Mimi stroked Johnny’s back, then got up and went towards the kitchen.
“I’ll make some tea.”
In the evening, they went to Mass at St. Sulpice, Marianne lit a candle and said a prayer for her mother.
On their way out, a young man, the Algerian boy, approached them with his hat in his hands. Johnny barked excitedly.
“Shhh boy” Marianne said as she picked him up “we’re in church”
“Good evening Madame” the young man said to Mimi “My name is Augustin Lerou and I’ve come to ask your permission to take your niece out.”
“Do you know him?” Mimi asked Marianne.
“Sort of” she answered.
“I promise I’ll take good care of her”
“What do you say, Marianne?”
Mimi gave her niece an encouraging smile. Marianne let Augustin take her hand and lead her away.
Mimi went back to h er prayers. As usual, she prayed to God to look after Marianne and help guide her.
He brought her to Le Monstre to hear Hélène sing.
After they had found a table, he brought back two cokes.

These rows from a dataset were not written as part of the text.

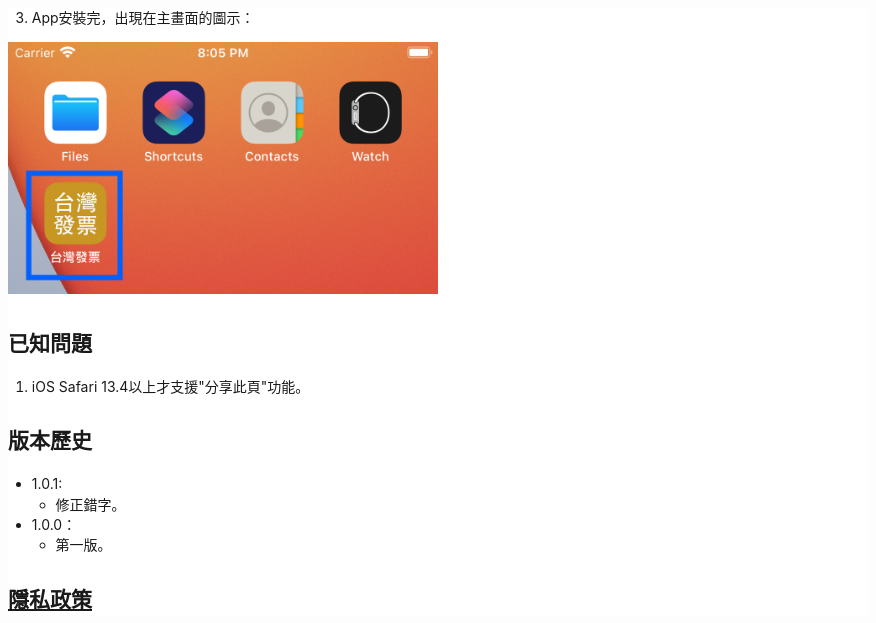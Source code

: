 3. App安裝完，出現在主畫面的圖示：

<img src='https://github.com/MrMYHuang/twei/raw/main/docs/images/Safari/AppIcon.png' width='50%' />

## <a id='knownIssues'>已知問題</a>
1. iOS Safari 13.4以上才支援"分享此頁"功能。

## <a id='history'>版本歷史</a>
* 1.0.1:
  * 修正錯字。
* 1.0.0：
  * 第一版。

## <a href='https://github.com/MrMYHuang/twei/blob/main/PrivacyPolicy.md'>隱私政策</a>
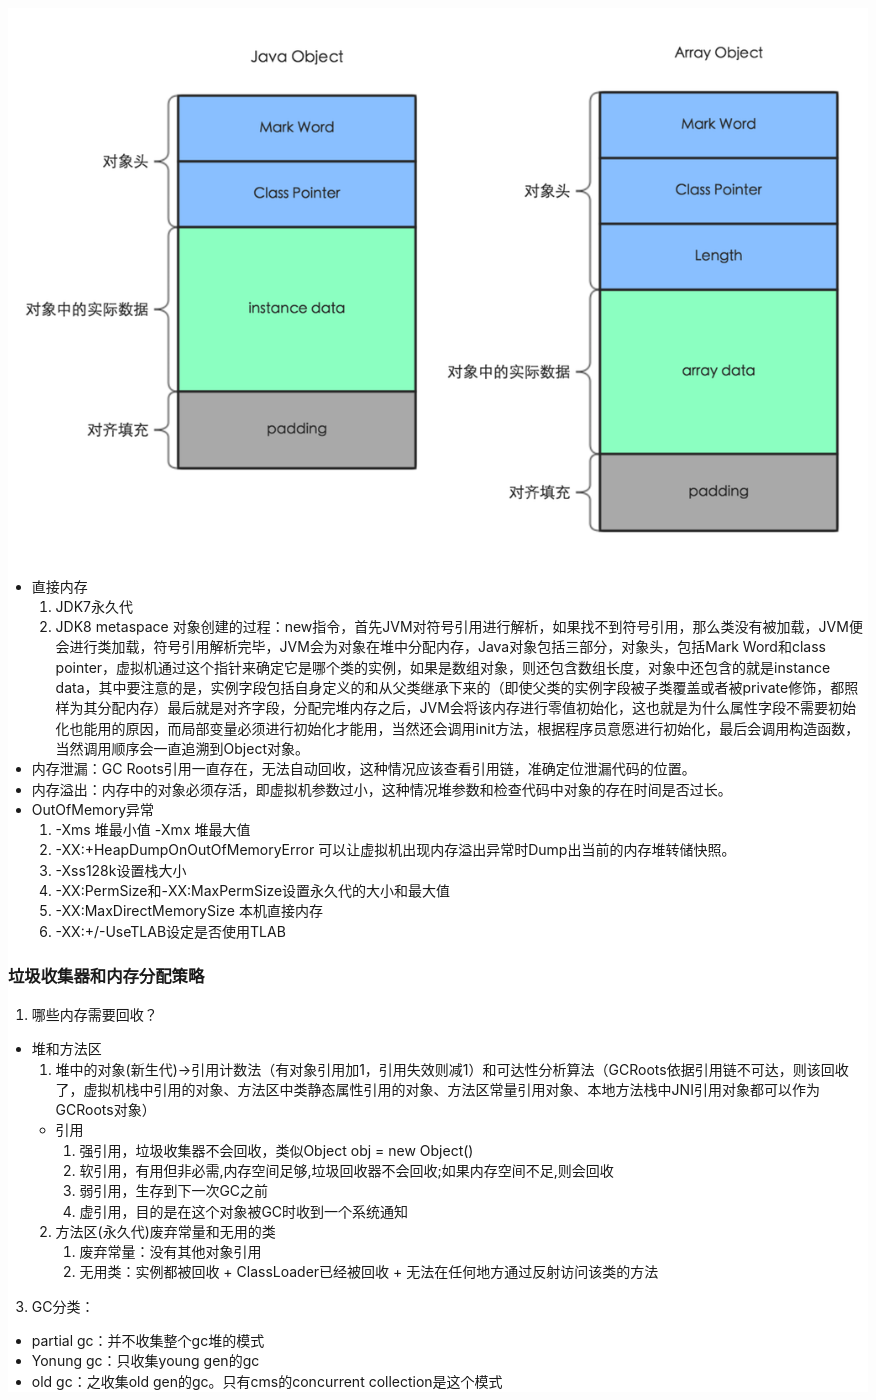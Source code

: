![deploy](images/Java-array-object.png)

- 直接内存
    1. JDK7永久代
    2. JDK8 metaspace
对象创建的过程：new指令，首先JVM对符号引用进行解析，如果找不到符号引用，那么类没有被加载，JVM便会进行类加载，符号引用解析完毕，JVM会为对象在堆中分配内存，Java对象包括三部分，对象头，包括Mark Word和class pointer，虚拟机通过这个指针来确定它是哪个类的实例，如果是数组对象，则还包含数组长度，对象中还包含的就是instance data，其中要注意的是，实例字段包括自身定义的和从父类继承下来的（即使父类的实例字段被子类覆盖或者被private修饰，都照样为其分配内存）最后就是对齐字段，分配完堆内存之后，JVM会将该内存进行零值初始化，这也就是为什么属性字段不需要初始化也能用的原因，而局部变量必须进行初始化才能用，当然还会调用init方法，根据程序员意愿进行初始化，最后会调用构造函数，当然调用顺序会一直追溯到Object对象。
- 内存泄漏：GC Roots引用一直存在，无法自动回收，这种情况应该查看引用链，准确定位泄漏代码的位置。
- 内存溢出：内存中的对象必须存活，即虚拟机参数过小，这种情况堆参数和检查代码中对象的存在时间是否过长。
- OutOfMemory异常
    1. -Xms 堆最小值 -Xmx 堆最大值
    2. -XX:+HeapDumpOnOutOfMemoryError 可以让虚拟机出现内存溢出异常时Dump出当前的内存堆转储快照。
    3. -Xss128k设置栈大小
    4. -XX:PermSize和-XX:MaxPermSize设置永久代的大小和最大值
    5. -XX:MaxDirectMemorySize 本机直接内存
    6. -XX:+/-UseTLAB设定是否使用TLAB
### 垃圾收集器和内存分配策略
1. 哪些内存需要回收？
- 堆和方法区
  1. 堆中的对象(新生代)->引用计数法（有对象引用加1，引用失效则减1）和可达性分析算法（GCRoots依据引用链不可达，则该回收了，虚拟机栈中引用的对象、方法区中类静态属性引用的对象、方法区常量引用对象、本地方法栈中JNI引用对象都可以作为GCRoots对象）
  - 引用
     1. 强引用，垃圾收集器不会回收，类似Object obj = new Object()
     2. 软引用，有用但非必需,内存空间足够,垃圾回收器不会回收;如果内存空间不足,则会回收
     3. 弱引用，生存到下一次GC之前
     4. 虚引用，目的是在这个对象被GC时收到一个系统通知
  2. 方法区(永久代)废弃常量和无用的类
     1. 废弃常量：没有其他对象引用
     2. 无用类：实例都被回收 + ClassLoader已经被回收 + 无法在任何地方通过反射访问该类的方法 
3. GC分类：
  - partial gc：并不收集整个gc堆的模式
  - Yonung gc：只收集young gen的gc
  - old gc：之收集old gen的gc。只有cms的concurrent collection是这个模式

“I knew I’d get you those cokes somehow.” Augustin said with a smile.
“Why did you ask me here tonight?” Marianne questioned.
“I like your company..”
“But you hardly know me and I hardly know you”
“My name is Augustin Lerou. I’ll be twenty-one next February and god knows if I’ll live to be twenty-two. I was born in Algiers. My father was a soldier and my mother was a local girl who died of a fever, I almost died of it myself and sometimes, I think it would have been better if I had. My father then brought me to France and left me with my aunt here in Paris. My favorite color is red and my lucky number is two. I like machines, movies, music, good food, and you. That’s all there is to know.”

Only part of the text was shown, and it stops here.